PROBLEM DESCRIPTION — Answer with one figure only, the number of lines below in which "docs" occurs.

Stored items:
▬▬▬▬▬▬

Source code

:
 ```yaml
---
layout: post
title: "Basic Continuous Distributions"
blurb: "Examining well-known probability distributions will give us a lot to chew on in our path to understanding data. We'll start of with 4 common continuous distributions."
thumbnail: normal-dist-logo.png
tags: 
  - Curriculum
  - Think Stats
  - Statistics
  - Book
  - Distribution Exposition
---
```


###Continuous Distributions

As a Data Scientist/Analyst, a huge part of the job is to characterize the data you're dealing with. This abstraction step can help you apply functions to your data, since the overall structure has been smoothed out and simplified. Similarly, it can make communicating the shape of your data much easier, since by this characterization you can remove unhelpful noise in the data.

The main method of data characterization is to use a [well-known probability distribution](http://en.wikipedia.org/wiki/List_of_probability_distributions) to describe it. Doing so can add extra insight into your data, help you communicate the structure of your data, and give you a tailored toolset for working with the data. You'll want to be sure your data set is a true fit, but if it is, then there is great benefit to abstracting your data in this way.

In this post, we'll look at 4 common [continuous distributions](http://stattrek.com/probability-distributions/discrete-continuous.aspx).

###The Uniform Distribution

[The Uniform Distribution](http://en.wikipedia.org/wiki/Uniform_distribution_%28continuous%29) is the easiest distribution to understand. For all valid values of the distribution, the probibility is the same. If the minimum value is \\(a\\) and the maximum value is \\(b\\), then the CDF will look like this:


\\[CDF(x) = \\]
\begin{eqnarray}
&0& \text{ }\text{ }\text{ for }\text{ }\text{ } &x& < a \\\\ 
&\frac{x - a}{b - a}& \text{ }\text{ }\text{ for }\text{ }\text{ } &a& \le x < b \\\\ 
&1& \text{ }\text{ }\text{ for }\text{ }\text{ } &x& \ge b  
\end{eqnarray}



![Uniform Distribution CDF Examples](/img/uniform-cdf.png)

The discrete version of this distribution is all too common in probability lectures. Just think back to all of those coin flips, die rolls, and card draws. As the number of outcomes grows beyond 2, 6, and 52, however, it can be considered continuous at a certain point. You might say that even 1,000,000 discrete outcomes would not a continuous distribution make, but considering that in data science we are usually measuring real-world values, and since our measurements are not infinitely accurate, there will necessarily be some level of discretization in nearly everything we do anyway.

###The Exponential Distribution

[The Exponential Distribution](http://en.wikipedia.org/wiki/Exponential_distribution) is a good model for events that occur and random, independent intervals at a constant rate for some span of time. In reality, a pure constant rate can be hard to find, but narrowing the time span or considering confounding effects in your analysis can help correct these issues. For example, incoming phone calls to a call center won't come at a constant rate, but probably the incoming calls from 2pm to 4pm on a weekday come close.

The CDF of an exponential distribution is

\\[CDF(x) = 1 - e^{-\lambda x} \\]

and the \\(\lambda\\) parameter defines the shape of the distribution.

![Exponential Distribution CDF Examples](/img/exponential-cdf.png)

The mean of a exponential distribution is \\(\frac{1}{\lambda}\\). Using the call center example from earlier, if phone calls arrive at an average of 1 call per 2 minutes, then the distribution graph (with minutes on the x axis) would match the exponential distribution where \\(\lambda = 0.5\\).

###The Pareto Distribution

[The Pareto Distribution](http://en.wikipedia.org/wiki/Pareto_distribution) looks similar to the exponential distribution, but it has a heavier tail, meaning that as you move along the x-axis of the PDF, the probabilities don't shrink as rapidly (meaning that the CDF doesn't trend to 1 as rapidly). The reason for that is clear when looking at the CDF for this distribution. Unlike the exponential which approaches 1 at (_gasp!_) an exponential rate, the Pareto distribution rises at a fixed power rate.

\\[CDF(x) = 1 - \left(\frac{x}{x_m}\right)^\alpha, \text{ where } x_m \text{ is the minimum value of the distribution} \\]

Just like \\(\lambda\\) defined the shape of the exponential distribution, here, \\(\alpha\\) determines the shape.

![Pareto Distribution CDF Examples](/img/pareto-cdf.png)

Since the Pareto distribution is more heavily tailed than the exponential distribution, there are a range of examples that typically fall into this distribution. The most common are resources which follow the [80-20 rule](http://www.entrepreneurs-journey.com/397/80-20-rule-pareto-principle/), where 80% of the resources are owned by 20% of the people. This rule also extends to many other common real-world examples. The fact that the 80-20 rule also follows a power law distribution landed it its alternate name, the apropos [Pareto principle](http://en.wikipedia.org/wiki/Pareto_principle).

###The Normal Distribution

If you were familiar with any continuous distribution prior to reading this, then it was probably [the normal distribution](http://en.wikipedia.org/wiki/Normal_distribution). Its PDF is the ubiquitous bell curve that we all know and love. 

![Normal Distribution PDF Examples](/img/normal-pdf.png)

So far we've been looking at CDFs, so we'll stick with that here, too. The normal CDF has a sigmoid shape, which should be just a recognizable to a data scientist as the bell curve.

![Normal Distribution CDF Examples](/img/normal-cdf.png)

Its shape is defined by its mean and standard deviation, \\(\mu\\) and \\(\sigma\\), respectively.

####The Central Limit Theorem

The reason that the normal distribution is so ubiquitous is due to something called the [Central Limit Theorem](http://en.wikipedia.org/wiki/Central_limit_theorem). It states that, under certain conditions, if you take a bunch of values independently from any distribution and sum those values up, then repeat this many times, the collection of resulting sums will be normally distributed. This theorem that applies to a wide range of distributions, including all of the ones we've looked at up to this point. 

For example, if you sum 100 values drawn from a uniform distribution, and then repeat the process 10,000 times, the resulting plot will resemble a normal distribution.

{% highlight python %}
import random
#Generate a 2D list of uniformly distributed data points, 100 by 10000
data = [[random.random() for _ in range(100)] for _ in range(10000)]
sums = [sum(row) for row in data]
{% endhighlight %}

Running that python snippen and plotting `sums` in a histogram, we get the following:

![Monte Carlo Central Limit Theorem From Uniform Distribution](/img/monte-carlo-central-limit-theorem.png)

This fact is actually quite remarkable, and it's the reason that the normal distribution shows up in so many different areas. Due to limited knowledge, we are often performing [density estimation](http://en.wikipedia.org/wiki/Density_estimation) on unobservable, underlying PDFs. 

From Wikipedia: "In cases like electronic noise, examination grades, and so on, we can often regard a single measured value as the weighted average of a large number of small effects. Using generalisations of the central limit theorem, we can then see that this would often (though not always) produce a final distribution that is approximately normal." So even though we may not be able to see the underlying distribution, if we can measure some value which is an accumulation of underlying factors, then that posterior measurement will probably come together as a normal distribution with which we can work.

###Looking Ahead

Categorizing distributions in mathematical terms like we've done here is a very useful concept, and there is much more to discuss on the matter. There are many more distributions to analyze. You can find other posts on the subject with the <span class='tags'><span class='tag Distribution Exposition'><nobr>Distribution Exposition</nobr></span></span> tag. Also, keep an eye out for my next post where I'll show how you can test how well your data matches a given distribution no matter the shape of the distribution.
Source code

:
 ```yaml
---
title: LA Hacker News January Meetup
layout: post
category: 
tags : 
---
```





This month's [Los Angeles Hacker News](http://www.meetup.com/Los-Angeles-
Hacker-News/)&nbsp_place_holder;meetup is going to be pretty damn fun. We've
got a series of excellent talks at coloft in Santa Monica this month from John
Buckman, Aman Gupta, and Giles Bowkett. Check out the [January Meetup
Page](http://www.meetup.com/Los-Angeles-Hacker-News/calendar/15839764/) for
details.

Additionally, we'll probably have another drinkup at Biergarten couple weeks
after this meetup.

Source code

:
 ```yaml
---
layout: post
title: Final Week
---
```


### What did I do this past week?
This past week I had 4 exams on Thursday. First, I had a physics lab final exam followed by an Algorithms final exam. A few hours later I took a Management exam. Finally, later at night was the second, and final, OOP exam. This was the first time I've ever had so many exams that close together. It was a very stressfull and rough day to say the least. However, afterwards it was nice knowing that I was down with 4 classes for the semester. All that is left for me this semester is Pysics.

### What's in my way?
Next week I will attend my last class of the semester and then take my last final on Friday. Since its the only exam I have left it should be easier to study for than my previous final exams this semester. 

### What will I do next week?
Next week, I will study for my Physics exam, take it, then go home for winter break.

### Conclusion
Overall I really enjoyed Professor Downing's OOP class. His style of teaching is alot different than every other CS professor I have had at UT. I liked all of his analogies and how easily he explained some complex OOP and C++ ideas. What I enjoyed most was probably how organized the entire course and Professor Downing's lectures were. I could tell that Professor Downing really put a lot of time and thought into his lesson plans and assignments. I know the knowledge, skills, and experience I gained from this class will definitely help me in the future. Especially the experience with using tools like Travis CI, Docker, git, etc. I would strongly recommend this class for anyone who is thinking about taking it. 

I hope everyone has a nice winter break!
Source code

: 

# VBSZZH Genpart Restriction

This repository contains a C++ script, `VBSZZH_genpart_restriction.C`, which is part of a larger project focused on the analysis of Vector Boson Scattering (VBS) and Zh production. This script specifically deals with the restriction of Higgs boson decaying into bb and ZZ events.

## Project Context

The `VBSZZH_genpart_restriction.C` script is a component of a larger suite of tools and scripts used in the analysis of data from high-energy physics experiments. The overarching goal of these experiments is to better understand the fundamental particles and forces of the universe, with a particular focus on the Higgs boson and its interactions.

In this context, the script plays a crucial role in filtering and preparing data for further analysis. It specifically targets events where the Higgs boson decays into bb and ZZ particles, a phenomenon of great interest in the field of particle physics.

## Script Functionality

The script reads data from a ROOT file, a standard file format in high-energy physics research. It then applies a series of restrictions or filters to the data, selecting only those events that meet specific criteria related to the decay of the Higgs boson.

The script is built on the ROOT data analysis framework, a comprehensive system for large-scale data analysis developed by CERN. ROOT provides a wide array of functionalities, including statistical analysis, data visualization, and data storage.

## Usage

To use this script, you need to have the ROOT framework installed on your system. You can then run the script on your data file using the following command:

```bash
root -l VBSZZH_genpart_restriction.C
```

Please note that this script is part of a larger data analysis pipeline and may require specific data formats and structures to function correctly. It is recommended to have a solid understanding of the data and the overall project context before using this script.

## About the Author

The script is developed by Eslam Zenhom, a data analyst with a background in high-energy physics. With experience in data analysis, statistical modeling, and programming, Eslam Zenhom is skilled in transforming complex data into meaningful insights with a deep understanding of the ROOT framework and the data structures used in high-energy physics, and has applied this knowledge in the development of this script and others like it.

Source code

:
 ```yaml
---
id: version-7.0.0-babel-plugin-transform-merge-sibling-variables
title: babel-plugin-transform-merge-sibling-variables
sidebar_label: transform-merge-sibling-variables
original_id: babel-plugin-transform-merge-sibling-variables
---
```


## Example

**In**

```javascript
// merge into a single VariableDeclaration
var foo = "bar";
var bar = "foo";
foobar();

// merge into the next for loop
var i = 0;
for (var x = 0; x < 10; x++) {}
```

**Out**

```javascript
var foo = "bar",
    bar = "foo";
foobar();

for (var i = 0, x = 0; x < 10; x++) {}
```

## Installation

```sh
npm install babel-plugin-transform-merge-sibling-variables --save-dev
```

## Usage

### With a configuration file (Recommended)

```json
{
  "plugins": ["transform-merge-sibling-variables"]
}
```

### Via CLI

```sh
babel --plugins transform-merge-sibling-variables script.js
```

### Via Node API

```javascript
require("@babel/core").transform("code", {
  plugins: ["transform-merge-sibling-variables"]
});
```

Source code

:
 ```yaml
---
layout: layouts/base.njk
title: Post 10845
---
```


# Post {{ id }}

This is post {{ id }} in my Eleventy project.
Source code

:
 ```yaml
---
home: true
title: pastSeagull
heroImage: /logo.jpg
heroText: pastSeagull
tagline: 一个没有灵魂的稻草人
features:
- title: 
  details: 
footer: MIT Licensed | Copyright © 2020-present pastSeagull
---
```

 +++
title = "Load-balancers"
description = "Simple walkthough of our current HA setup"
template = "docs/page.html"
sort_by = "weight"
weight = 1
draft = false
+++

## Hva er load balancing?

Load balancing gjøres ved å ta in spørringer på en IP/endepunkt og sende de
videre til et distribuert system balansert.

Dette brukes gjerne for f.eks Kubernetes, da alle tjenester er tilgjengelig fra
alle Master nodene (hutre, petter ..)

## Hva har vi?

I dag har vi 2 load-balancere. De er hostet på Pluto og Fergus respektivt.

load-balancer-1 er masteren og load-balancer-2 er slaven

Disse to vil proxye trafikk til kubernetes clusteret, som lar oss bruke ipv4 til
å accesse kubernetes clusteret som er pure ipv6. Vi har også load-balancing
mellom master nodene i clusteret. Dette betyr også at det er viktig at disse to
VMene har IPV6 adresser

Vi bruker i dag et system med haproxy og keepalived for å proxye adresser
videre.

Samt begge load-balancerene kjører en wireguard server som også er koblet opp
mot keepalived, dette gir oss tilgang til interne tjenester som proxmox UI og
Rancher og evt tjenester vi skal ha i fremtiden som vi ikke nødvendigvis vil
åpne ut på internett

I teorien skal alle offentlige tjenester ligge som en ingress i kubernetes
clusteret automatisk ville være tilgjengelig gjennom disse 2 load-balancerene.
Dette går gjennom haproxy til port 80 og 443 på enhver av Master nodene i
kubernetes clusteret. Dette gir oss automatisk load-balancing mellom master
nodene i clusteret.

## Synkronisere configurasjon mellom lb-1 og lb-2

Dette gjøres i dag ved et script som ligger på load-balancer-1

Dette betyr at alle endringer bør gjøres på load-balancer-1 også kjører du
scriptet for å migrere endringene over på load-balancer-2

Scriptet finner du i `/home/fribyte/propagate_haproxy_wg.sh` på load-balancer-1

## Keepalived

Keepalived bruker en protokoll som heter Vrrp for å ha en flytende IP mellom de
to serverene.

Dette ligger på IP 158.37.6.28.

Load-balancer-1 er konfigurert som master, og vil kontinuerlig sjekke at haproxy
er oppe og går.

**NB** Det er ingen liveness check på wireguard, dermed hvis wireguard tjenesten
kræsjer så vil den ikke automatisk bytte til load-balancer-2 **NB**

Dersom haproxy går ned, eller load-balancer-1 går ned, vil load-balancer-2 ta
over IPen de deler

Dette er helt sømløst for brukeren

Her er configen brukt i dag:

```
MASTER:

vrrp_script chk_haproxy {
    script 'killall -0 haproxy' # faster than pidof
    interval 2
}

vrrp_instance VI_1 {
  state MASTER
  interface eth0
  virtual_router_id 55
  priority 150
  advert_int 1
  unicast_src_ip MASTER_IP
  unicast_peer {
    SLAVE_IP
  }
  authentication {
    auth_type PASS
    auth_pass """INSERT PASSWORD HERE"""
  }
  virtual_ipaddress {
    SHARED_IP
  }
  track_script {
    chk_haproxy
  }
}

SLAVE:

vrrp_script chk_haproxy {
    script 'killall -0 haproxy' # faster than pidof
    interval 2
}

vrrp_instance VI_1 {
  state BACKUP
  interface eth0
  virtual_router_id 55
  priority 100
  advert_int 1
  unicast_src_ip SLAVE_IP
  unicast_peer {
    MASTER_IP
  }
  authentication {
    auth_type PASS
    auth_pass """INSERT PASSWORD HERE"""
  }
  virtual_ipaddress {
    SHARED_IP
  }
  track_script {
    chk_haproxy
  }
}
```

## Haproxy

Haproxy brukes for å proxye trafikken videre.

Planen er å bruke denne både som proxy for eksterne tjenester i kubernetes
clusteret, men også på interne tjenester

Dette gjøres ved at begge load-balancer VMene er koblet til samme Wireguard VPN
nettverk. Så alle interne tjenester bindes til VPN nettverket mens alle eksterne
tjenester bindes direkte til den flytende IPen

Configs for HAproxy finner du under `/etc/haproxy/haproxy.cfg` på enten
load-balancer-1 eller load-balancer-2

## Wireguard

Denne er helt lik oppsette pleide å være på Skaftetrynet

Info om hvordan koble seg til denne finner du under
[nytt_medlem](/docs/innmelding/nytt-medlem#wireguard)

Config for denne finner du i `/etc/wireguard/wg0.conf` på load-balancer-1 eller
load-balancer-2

▬▬▬▬▬▬

WORKED SOLUTION — 2